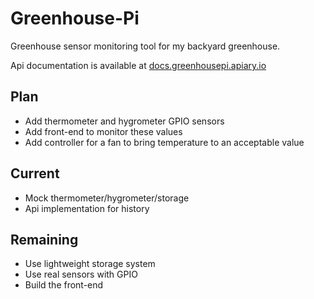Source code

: # Greenhouse-Pi

Greenhouse sensor monitoring tool for my backyard greenhouse.

Api documentation is available at [docs.greenhousepi.apiary.io](http://docs.greenhousepi.apiary.io)

## Plan

 - Add thermometer and hygrometer GPIO sensors
 - Add front-end to monitor these values
 - Add controller for a fan to bring temperature to an acceptable value

## Current

 - Mock thermometer/hygrometer/storage
 - Api implementation for history

## Remaining

 - Use lightweight storage system
 - Use real sensors with GPIO
 - Build the front-end



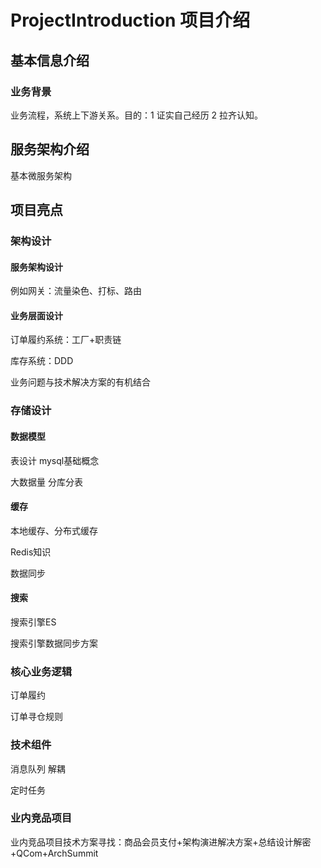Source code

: # ProjectIntroduction 项目介绍

## 基本信息介绍

### 业务背景

业务流程，系统上下游关系。目的：1 证实自己经历 2 拉齐认知。

## 服务架构介绍

基本微服务架构

## 项目亮点

### 架构设计

#### 服务架构设计

例如网关：流量染色、打标、路由

#### 业务层面设计

订单履约系统：工厂+职责链

库存系统：DDD

业务问题与技术解决方案的有机结合

### 存储设计

#### 数据模型

表设计 mysql基础概念

大数据量 分库分表

#### 缓存

本地缓存、分布式缓存

Redis知识

数据同步

#### 搜索

搜索引擎ES

搜索引擎数据同步方案

### 核心业务逻辑

订单履约

订单寻仓规则

### 技术组件

消息队列 解耦

定时任务

### 业内竞品项目

业内竞品项目技术方案寻找：商品会员支付+架构演进解决方案+总结设计解密+QCom+ArchSummit
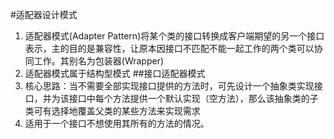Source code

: #适配器设计模式
1)	适配器模式(Adapter Pattern)将某个类的接口转换成客户端期望的另一个接口表示，主的目的是兼容性，让原本因接口不匹配不能一起工作的两个类可以协同工作。其别名为包装器(Wrapper)
2)	适配器模式属于结构型模式
##接口适配器模式
1)	核心思路：当不需要全部实现接口提供的方法时，可先设计一个抽象类实现接口，并为该接口中每个方法提供一个默认实现（空方法），那么该抽象类的子类可有选择地覆盖父类的某些方法来实现需求
2)	适用于一个接口不想使用其所有的方法的情况。
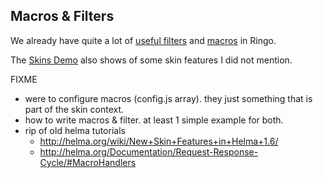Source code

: Macros & Filters
------------------

We already have quite a lot of [useful filters](http://ringojs.org/api/master/ringo/skin/filters) and [macros](http://ringojs.org/api/master/ringo/skin/macros) in Ringo.
    
The [Skins Demo](http://ringojs.org/demo/skins) also shows of some skin features I did not mention.

FIXME 
  * were to configure macros (config.js array). they just something that is part of the skin context.
  * how to write macros & filter. at least 1 simple example for both.
  * rip of old helma tutorials
     * http://helma.org/wiki/New+Skin+Features+in+Helma+1.6/
     * http://helma.org/Documentation/Request-Response-Cycle/#MacroHandlers
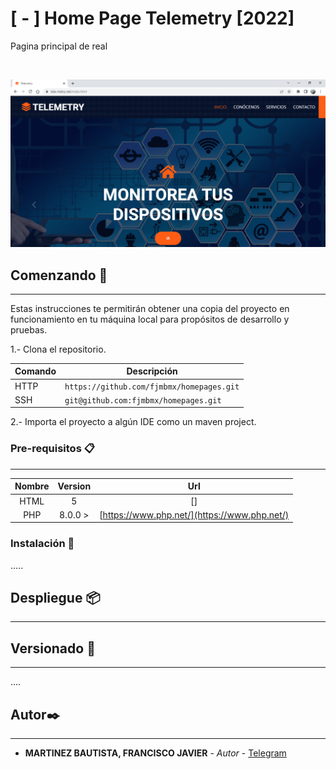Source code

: # [ - ] Home Page Telemetry  [2022]
 
Pagina principal de real 

<br/>

![Application](main.png?raw=true)

## Comenzando 🚀

---

Estas instrucciones te permitirán obtener una copia del proyecto en funcionamiento en tu máquina local para propósitos
de desarrollo y pruebas.

1.- Clona el repositorio.

| Comando | Descripción |
| --- | --- |
| HTTP | `https://github.com/fjmbmx/homepages.git` |
| SSH | `git@github.com:fjmbmx/homepages.git` |


2.- Importa el proyecto a algún IDE como un maven project.
 

### Pre-requisitos 📋

---

| Nombre | Version |Url |
|   :---:   |   :---:   |   :---:   |
|   HTML    |   5   | [] |
|   PHP    |  8.0.0 >   | [https://www.php.net/](https://www.php.net/)  

### Instalación 🔧

.....

## Despliegue 📦

---

 

## Versionado 📌

---

 ....
 

## Autor✒️

---
 
* **MARTINEZ BAUTISTA, FRANCISCO JAVIER** - *Autor* - [Telegram](https://t.me/+KhXmGSrV3JU4M2Yx)  
 
 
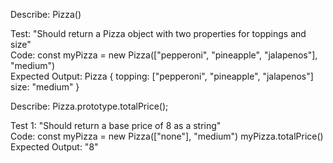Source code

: Describe: Pizza()  

Test: "Should return a Pizza object with two properties for toppings and size"  
Code: const myPizza = new Pizza(["pepperoni", "pineapple", "jalapenos"], "medium")  
Expected Output: Pizza { topping: ["pepperoni", "pineapple", "jalapenos"] size: "medium" }  

Describe: Pizza.prototype.totalPrice();  

Test 1: "Should return a base price of 8 as a string"  
Code: 
const myPizza = new Pizza(["none"], "medium")
myPizza.totalPrice()
Expected Output: "8"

WHAT THE TASK REQUIRES: Of the lines above, show those in which "medium" appears.

PROBLEM SOLUTION:
Code: const myPizza = new Pizza(["pepperoni", "pineapple", "jalapenos"], "medium")  
Expected Output: Pizza { topping: ["pepperoni", "pineapple", "jalapenos"] size: "medium" }  
const myPizza = new Pizza(["none"], "medium")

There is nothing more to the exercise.